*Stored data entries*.

▽

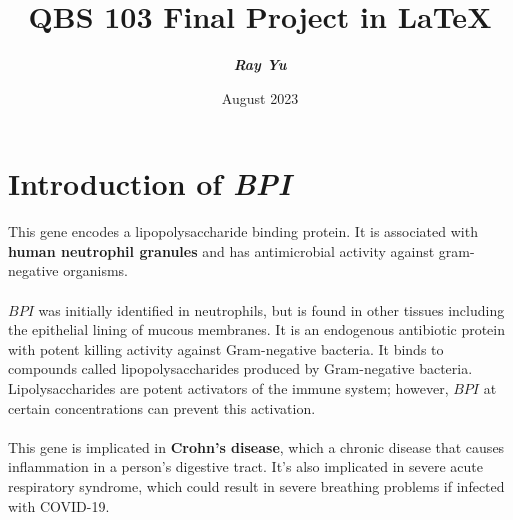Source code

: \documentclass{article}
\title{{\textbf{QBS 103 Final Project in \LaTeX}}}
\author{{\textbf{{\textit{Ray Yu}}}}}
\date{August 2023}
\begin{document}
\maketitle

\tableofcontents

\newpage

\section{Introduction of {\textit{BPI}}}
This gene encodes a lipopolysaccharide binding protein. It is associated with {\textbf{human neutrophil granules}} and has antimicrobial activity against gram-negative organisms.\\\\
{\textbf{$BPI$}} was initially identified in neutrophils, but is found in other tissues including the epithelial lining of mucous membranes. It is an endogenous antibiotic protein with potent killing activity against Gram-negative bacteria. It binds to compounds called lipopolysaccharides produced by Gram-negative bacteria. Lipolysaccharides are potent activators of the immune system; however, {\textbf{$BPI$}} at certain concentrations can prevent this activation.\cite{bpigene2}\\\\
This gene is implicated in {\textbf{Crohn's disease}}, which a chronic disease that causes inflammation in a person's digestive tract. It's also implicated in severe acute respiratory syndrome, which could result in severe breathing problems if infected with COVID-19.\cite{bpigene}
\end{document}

△
▽

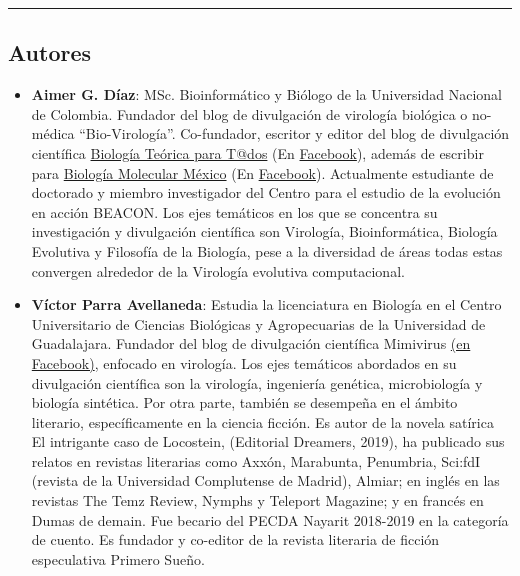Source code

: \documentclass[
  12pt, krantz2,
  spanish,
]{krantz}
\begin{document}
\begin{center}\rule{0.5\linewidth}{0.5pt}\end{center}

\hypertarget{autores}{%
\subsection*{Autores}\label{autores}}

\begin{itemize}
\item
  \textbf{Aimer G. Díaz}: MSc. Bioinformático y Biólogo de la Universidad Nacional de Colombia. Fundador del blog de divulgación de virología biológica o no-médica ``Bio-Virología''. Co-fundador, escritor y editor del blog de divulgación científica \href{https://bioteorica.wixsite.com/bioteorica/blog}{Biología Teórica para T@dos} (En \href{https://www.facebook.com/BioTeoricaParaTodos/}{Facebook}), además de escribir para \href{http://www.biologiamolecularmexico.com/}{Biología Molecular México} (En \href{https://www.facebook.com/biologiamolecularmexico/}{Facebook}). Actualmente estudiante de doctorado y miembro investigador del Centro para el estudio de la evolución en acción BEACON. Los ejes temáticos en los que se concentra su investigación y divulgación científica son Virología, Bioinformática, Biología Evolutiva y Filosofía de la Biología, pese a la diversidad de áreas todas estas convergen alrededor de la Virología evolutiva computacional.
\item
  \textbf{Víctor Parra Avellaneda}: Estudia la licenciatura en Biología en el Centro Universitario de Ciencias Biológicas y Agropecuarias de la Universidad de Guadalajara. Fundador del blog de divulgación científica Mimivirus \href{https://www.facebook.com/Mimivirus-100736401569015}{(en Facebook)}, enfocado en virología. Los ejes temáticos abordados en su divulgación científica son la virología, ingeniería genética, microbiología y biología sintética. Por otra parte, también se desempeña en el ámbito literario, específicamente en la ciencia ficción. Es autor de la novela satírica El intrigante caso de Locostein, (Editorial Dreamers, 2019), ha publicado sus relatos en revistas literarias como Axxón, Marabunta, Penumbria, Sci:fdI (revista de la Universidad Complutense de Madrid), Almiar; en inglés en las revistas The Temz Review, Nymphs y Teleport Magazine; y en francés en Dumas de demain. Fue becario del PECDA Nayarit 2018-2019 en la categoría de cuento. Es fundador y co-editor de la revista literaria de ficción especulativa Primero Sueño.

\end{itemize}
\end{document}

△

*What the exercise asks*.
Find each line in the records holding the string "begin" and show it.

*Result of the exercise*.
\begin{document}
\begin{document}
\begin{center}\rule{0.5\linewidth}{0.5pt}\end{center}
\begin{itemize}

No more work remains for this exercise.